My sister acquired the Wanda (Figure 1) that is the subject of this posting through eBay. Her torso was not attached (the seller did not realize that the bolts for attaching the body halves were screwed into the clockworks). She was fairly dirty (Figures 2 & 3) and could not walk unaided. As Figure 1 shows, she was missing the tube stocking that would normally be stapled to the ankle.
Figure 4 showcases Wanda's innards. Wanda has a windup clockwork mechanism that allows her to shuffle forward on her permanently attached roller shoes while swinging her arms and turning her head from side to side. For a really good explanation of the mechanism (with schematics), you should read US Patent 2695472. Wanda's winding key is on her right side. The smaller metal loop projecting from her left side is pulled outward to activate her movements or pushed inward to stop her movements by arresting a governor. There is a bolt in the belly button area that attaches the front of her torso to her clockworks. There is a corresponding bolt on her back. Her protruding belly is necessary to accomodate the clock spring when it is in its unwound state.

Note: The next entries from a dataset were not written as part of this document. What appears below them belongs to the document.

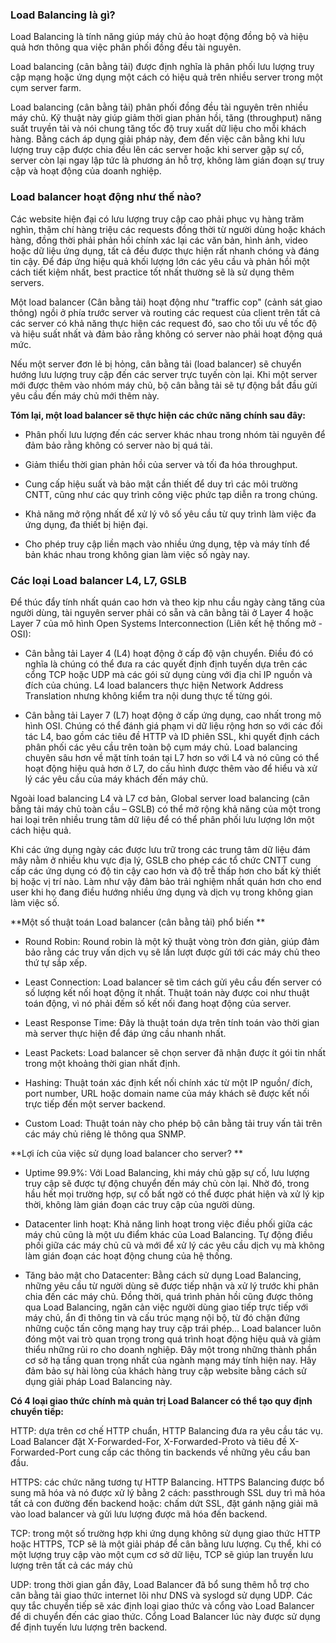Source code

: ### Load Balancing là gì?

Load Balancing là tính năng giúp máy chủ ảo hoạt động đồng bộ và hiệu quả hơn thông qua việc phân phối đồng đều tài nguyên.

Load balancing (cân bằng tải) được định nghĩa là phân phối lưu lượng truy cập mạng hoặc ứng dụng một cách có hiệu quả trên nhiều server trong một cụm server farm.

Load balancing (cân bằng tải) phân phối đồng đều tài nguyên trên nhiều máy chủ. Kỹ thuật này giúp giảm thời gian phản hồi, tăng (throughput) năng suất truyền tải và nói chung tăng tốc độ truy xuất dữ liệu cho mỗi khách hàng. Bằng cách áp dụng giải pháp này, đem đến việc cân bằng khi lưu lượng truy cập được chia đều lên các server hoặc khi server gặp sự cố, server còn lại ngay lập tức là phương án hỗ trợ, không làm gián đoạn sự truy cập và hoạt động của doanh nghiệp.

### Load balancer hoạt động như thế nào?

Các website hiện đại có lưu lượng truy cập cao phải phục vụ hàng trăm nghìn, thậm chí hàng triệu các requests đồng thời từ người dùng hoặc khách hàng, đồng thời phải phản hồi chính xác lại các văn bản, hình ảnh, video hoặc dữ liệu ứng dụng, tất cả đều được thực hiện rất nhanh chóng và đáng tin cậy. Để đáp ứng hiệu quả khối lượng lớn các yêu cầu và phản hồi một cách tiết kiệm nhất, best practice tốt nhất thường sẽ là sử dụng thêm servers.

Một load balancer (Cân bằng tải) hoạt động như "traffic cop" (cảnh sát giao thông) ngồi ở phía trước server và routing các request của client trên tất cả các server có khả năng thực hiện các request đó, sao cho tối ưu về tốc độ và hiệu suất nhất và đảm bảo rằng không có server nào phải hoạt động quá mức.

Nếu một server đơn lẻ bị hỏng, cân bằng tải (load balancer) sẽ chuyển hướng lưu lượng truy cập đến các server trực tuyến còn lại. Khi một server mới được thêm vào nhóm máy chủ, bộ cân bằng tải sẽ tự động bắt đầu gửi yêu cầu đến máy chủ mới thêm này.

**Tóm lại, một load balancer sẽ thực hiện các chức năng chính sau đây:** 

- Phân phối lưu lượng đến các server khác nhau trong nhóm tài nguyên để đảm bảo rằng không có server nào bị quá tải. 

- Giảm thiểu thời gian phản hồi của server và tối đa hóa throughput. 

- Cung cấp hiệu suất và bảo mật cần thiết để duy trì các môi trường CNTT, cũng như các quy trình công việc phức tạp diễn ra trong chúng. 

- Khả năng mở rộng nhất để xử lý vô số yêu cầu từ quy trình làm việc đa ứng dụng, đa thiết bị hiện đại. 

- Cho phép truy cập liền mạch vào nhiều ứng dụng, tệp và máy tính để bản khác nhau trong không gian làm việc số ngày nay.

### Các loại Load balancer L4, L7, GSLB

Để thúc đẩy tính nhất quán cao hơn và theo kịp nhu cầu ngày càng tăng của người dùng, tài nguyên server phải có sẵn và cân bằng tải ở Layer 4 hoặc Layer 7 của mô hình Open Systems Interconnection (Liên kết hệ thống mở - OSI): 

- Cân bằng tải Layer 4 (L4) hoạt động ở cấp độ vận chuyển. Điều đó có nghĩa là chúng có thể đưa ra các quyết định định tuyến dựa trên các cổng TCP hoặc UDP mà các gói sử dụng cùng với địa chỉ IP nguồn và đích của chúng. L4 load balancers thực hiện Network Address Translation nhưng không kiểm tra nội dung thực tế từng gói. 

- Cân bằng tải Layer 7 (L7) hoạt động ở cấp ứng dụng, cao nhất trong mô hình OSI. Chúng có thể đánh giá phạm vi dữ liệu rộng hơn so với các đối tác L4, bao gồm các tiêu đề HTTP và ID phiên SSL, khi quyết định cách phân phối các yêu cầu trên toàn bộ cụm máy chủ. Load balancing chuyên sâu hơn về mặt tính toán tại L7 hơn so với L4 và nó cũng có thể hoạt động hiệu quả hơn ở L7, do cấu hình được thêm vào để hiểu và xử lý các yêu cầu của máy khách đến máy chủ. 

Ngoài load balancing L4 và L7 cơ bản, Global server load balancing (cân bằng tải máy chủ toàn cầu – GSLB) có thể mở rộng khả năng của một trong hai loại trên nhiều trung tâm dữ liệu để có thể phân phối lưu lượng lớn một cách hiệu quả.

Khi các ứng dụng ngày các được lưu trữ trong các trung tâm dữ liệu đám mây nằm ở nhiều khu vực địa lý, GSLB cho phép các tổ chức CNTT cung cấp các ứng dụng có độ tin cậy cao hơn và độ trễ thấp hơn cho bất kỳ thiết bị hoặc vị trí nào. Làm như vậy đảm bảo trải nghiệm nhất quán hơn cho end user khi họ đang điều hướng nhiều ứng dụng và dịch vụ trong không gian làm việc số. 

**Một số thuật toán Load balancer (cân bằng tải) phổ biến **

- Round Robin: Round robin là một kỹ thuật vòng tròn đơn giản, giúp đảm bảo rằng các truy vấn dịch vụ sẽ lần lượt được gửi tới các máy chủ theo thứ tự sắp xếp. 

- Least Connection: Load balancer sẽ tìm cách gửi yêu cầu đến server có số lượng kết nối hoạt động ít nhất. Thuật toán này được coi như thuật toán động, vì nó phải đếm số kết nối đang hoạt động của server.

- Least Response Time: Đây là thuật toán dựa trên tính toán vào thời gian mà server thực hiện để đáp ứng cầu nhanh nhất.

- Least Packets: Load balancer sẽ chọn server đã nhận được ít gói tin nhất trong một khoảng thời gian nhất định.

- Hashing: Thuật toán xác định kết nối chính xác từ một IP nguồn/ đích, port number, URL hoặc domain name của máy khách sẽ được kết nối trực tiếp đến một server backend.

- Custom Load: Thuật toán này cho phép bộ cân bằng tải truy vấn tải trên các máy chủ riêng lẻ thông qua SNMP.

**Lợi ích của việc sử dụng load balancer cho server? **

- Uptime 99.9%: Với Load Balancing, khi máy chủ gặp sự cố, lưu lượng truy cập sẽ được tự động chuyển đến máy chủ còn lại. Nhờ đó, trong hầu hết mọi trường hợp, sự cố bất ngờ có thể được phát hiện và xử lý kịp thời, không làm gián đoạn các truy cập của người dùng.

- Datacenter linh hoạt: Khả năng linh hoạt trong việc điều phối giữa các máy chủ cũng là một ưu điểm khác của Load Balancing. Tự động điều phối giữa các máy chủ cũ và mới để xử lý các yêu cầu dịch vụ mà không làm gián đoạn các hoạt động chung của hệ thống.

- Tăng bảo mật cho Datacenter: Bằng cách sử dụng Load Balancing, những yêu cầu từ người dùng sẽ được tiếp nhận và xử lý trước khi phân chia đến các máy chủ. Đồng thời, quá trình phản hồi cũng được thông qua Load Balancing, ngăn cản việc người dùng giao tiếp trực tiếp với máy chủ, ẩn đi thông tin và cấu trúc mạng nội bộ, từ đó chặn đứng những cuộc tấn công mạng hay truy cập trái phép…
Load balancer luôn đóng một vai trò quan trọng trong quá trình hoạt động hiệu quả và giảm thiểu những rủi ro cho doanh nghiệp. Đây một trong những thành phần cơ sở hạ tầng quan trọng nhất của ngành mạng máy tính hiện nay. Hãy đảm bảo sự hài lòng của khách hàng truy cập website bằng cách sử dụng giải pháp Load Balancing này.

**Có 4 loại giao thức chính mà quản trị Load Balancer có thể tạo quy định chuyển tiếp:**

HTTP: dựa trên cơ chế HTTP chuẩn, HTTP Balancing đưa ra yêu cầu tác vụ. Load Balancer đặt X-Forwarded-For, X-Forwarded-Proto và tiêu đề X-Forwarded-Port cung cấp các thông tin backends về những yêu cầu ban đầu.

HTTPS: các chức năng tương tự HTTP Balancing. HTTPS Balancing được bổ sung mã hóa và nó được xử lý bằng 2 cách: passthrough SSL duy trì mã hóa tất cả con đường đến backend hoặc: chấm dứt SSL, đặt gánh nặng giải mã vào load balancer và gửi lưu lượng được mã hóa đến backend.

TCP: trong một số trường hợp khi ứng dụng không sử dụng giao thức HTTP hoặc HTTPS, TCP sẽ là một giải pháp để cân bằng lưu lượng. Cụ thể, khi có một lượng truy cập vào một cụm cơ sở dữ liệu, TCP sẽ giúp lan truyền lưu lượng trên tất cả các máy chủ

UDP: trong thời gian gần đây, Load Balancer đã bổ sung thêm hỗ trợ cho cân bằng tải giao thức internet lõi như DNS và syslogd sử dụng UDP.
Các quy tắc chuyển tiếp sẽ xác định loại giao thức và cổng vào Load Balancer để di chuyển đến các giao thức. Cổng Load Balancer lúc này được sử dụng để định tuyến lưu lượng trên backend.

The hard plastic body halves shrunk in a non-uniform manner over the years. They no longer fit together as designed. Images of other Walking Wandas show that this is a common ailment. The pieces still mount but the seams are not even.
Figure 8 shows the portion of her mechanism that moves her arms and turns her head. The dual springs in the shoulder allow her arm to be rotated independent of the walking motion. This also prevents her arms from locking up on the key and start/stop pin when in motion.
Fixing this Wanda was pretty straight forward. Some of her long hair had gotten wound around the pin for the gear shown in Figure 2. Tweezers were used to remove the hair. The mechanism immediately began working; making a loud whirring and clacking noises. Fortunately, my father repairs antique clocks and clock oil was readily available. I lubricated the drive mechanism which reduced the noise and noticeably sped up the body movements.
I shot a video clip of the reassembled doll walking on the dining room floor. Unfortunately, I shot the video at a 90 degree angle : ) She started to moonwalk in circles because a crumb caught in her shoe rollers. She is a little top heavy and it is probable that many Wandas stumbled and busted off fingers while being played with by their original owners.